Stored data entries:
○ ○ ○

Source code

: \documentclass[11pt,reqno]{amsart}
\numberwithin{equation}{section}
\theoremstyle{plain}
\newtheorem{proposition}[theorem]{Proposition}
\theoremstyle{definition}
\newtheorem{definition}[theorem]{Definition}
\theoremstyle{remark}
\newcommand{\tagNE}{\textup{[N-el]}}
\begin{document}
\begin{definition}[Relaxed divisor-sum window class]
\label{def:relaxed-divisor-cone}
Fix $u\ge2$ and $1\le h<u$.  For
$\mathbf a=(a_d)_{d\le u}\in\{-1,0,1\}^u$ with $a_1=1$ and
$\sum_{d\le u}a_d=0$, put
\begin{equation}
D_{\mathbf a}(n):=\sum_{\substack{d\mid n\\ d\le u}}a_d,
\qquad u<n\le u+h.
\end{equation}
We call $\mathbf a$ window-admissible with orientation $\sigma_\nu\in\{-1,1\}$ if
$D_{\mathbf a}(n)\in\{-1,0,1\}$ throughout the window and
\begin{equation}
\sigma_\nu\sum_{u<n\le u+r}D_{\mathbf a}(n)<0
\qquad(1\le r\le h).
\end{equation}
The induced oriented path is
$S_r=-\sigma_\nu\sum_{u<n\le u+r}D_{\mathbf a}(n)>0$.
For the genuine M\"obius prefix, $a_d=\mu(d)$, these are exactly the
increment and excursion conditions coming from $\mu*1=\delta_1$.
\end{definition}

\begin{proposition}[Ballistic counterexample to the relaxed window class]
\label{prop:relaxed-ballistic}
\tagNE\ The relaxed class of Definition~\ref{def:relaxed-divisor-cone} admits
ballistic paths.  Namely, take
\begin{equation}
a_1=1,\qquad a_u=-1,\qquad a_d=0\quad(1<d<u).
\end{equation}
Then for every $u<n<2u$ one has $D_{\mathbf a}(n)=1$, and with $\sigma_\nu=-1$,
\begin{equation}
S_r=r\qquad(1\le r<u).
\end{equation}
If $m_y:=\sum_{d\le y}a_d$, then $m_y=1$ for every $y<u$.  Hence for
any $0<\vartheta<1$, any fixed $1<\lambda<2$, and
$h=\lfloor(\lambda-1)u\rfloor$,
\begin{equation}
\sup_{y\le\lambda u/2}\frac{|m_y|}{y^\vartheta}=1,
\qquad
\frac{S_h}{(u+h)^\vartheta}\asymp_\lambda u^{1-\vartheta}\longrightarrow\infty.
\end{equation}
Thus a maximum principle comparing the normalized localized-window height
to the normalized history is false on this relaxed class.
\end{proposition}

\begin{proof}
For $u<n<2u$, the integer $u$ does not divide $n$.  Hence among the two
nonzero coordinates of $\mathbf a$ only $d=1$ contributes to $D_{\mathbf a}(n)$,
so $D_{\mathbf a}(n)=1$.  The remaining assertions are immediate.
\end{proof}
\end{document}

○ ○ ○

• [Problem to solve]:
Could you restate every record word for word?

• [The answer]:
Source code

: \documentclass[11pt,reqno]{amsart}
\numberwithin{equation}{section}
\theoremstyle{plain}
\newtheorem{proposition}[theorem]{Proposition}
\theoremstyle{definition}
\newtheorem{definition}[theorem]{Definition}
\theoremstyle{remark}
\newcommand{\tagNE}{\textup{[N-el]}}
\begin{document}
\begin{definition}[Relaxed divisor-sum window class]
\label{def:relaxed-divisor-cone}
Fix $u\ge2$ and $1\le h<u$.  For
$\mathbf a=(a_d)_{d\le u}\in\{-1,0,1\}^u$ with $a_1=1$ and
$\sum_{d\le u}a_d=0$, put
\begin{equation}
D_{\mathbf a}(n):=\sum_{\substack{d\mid n\\ d\le u}}a_d,
\qquad u<n\le u+h.
\end{equation}
We call $\mathbf a$ window-admissible with orientation $\sigma_\nu\in\{-1,1\}$ if
$D_{\mathbf a}(n)\in\{-1,0,1\}$ throughout the window and
\begin{equation}
\sigma_\nu\sum_{u<n\le u+r}D_{\mathbf a}(n)<0
\qquad(1\le r\le h).
\end{equation}
The induced oriented path is
$S_r=-\sigma_\nu\sum_{u<n\le u+r}D_{\mathbf a}(n)>0$.
For the genuine M\"obius prefix, $a_d=\mu(d)$, these are exactly the
increment and excursion conditions coming from $\mu*1=\delta_1$.
\end{definition}

\begin{proposition}[Ballistic counterexample to the relaxed window class]
\label{prop:relaxed-ballistic}
\tagNE\ The relaxed class of Definition~\ref{def:relaxed-divisor-cone} admits
ballistic paths.  Namely, take
\begin{equation}
a_1=1,\qquad a_u=-1,\qquad a_d=0\quad(1<d<u).
\end{equation}
Then for every $u<n<2u$ one has $D_{\mathbf a}(n)=1$, and with $\sigma_\nu=-1$,
\begin{equation}
S_r=r\qquad(1\le r<u).
\end{equation}
If $m_y:=\sum_{d\le y}a_d$, then $m_y=1$ for every $y<u$.  Hence for
any $0<\vartheta<1$, any fixed $1<\lambda<2$, and
$h=\lfloor(\lambda-1)u\rfloor$,
\begin{equation}
\sup_{y\le\lambda u/2}\frac{|m_y|}{y^\vartheta}=1,
\qquad
\frac{S_h}{(u+h)^\vartheta}\asymp_\lambda u^{1-\vartheta}\longrightarrow\infty.
\end{equation}
Thus a maximum principle comparing the normalized localized-window height
to the normalized history is false on this relaxed class.
\end{proposition}

\begin{proof}
For $u<n<2u$, the integer $u$ does not divide $n$.  Hence among the two
nonzero coordinates of $\mathbf a$ only $d=1$ contributes to $D_{\mathbf a}(n)$,
so $D_{\mathbf a}(n)=1$.  The remaining assertions are immediate.
\end{proof}
\end{document}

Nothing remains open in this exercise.